What is being asked =>
Retype every line from the start of the entries below down to the line with "#### Aliases", both ends included; skip the pictures.

(Data extracted from a collection)
******

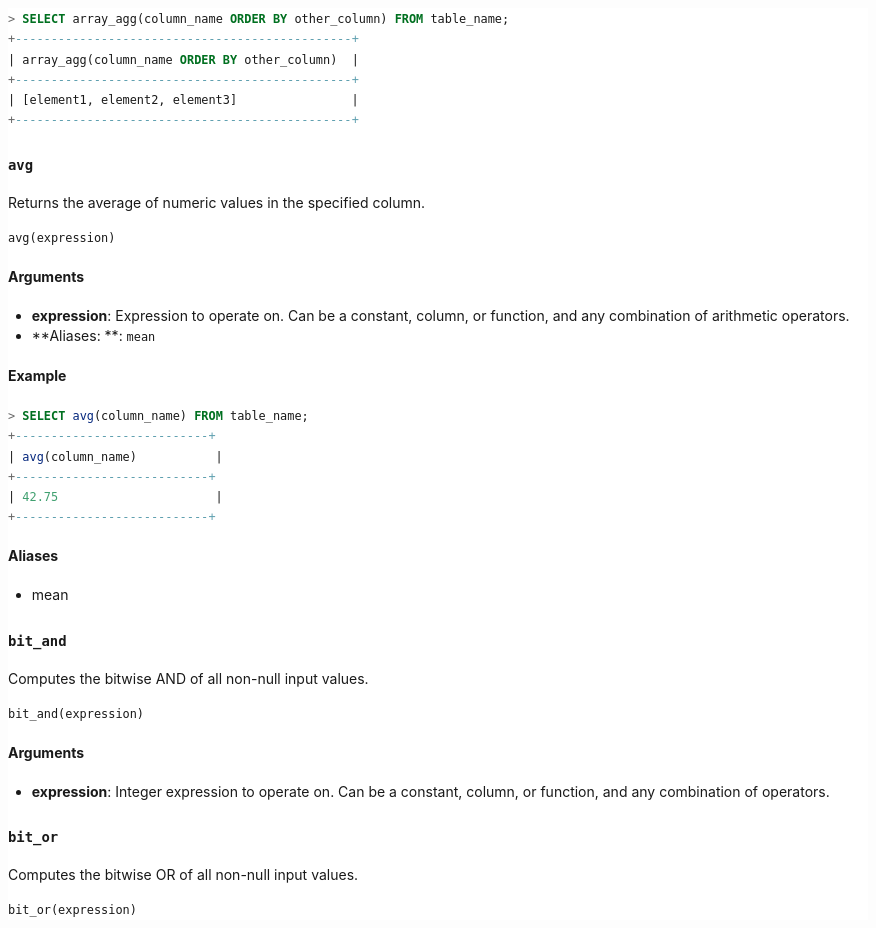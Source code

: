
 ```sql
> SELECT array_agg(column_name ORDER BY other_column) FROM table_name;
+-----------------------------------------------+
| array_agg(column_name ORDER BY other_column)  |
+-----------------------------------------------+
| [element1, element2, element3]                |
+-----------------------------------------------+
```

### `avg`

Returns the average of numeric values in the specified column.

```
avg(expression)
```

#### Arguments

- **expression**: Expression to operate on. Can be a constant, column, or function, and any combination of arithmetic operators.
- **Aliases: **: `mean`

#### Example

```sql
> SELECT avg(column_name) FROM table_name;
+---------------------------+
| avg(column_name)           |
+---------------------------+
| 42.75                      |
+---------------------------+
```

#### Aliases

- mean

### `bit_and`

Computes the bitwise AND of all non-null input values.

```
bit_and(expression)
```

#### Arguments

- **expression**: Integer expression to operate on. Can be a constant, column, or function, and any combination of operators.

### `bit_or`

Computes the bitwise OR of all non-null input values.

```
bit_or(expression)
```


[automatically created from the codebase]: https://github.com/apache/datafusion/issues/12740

******

Reply =>
Source code

:
 ```sql
> SELECT array_agg(column_name ORDER BY other_column) FROM table_name;
+-----------------------------------------------+
| array_agg(column_name ORDER BY other_column)  |
+-----------------------------------------------+
| [element1, element2, element3]                |
+-----------------------------------------------+
```

### `avg`

Returns the average of numeric values in the specified column.

```
avg(expression)
```

#### Arguments

- **expression**: Expression to operate on. Can be a constant, column, or function, and any combination of arithmetic operators.
- **Aliases: **: `mean`

#### Example

```sql
> SELECT avg(column_name) FROM table_name;
+---------------------------+
| avg(column_name)           |
+---------------------------+
| 42.75                      |
+---------------------------+
```

#### Aliases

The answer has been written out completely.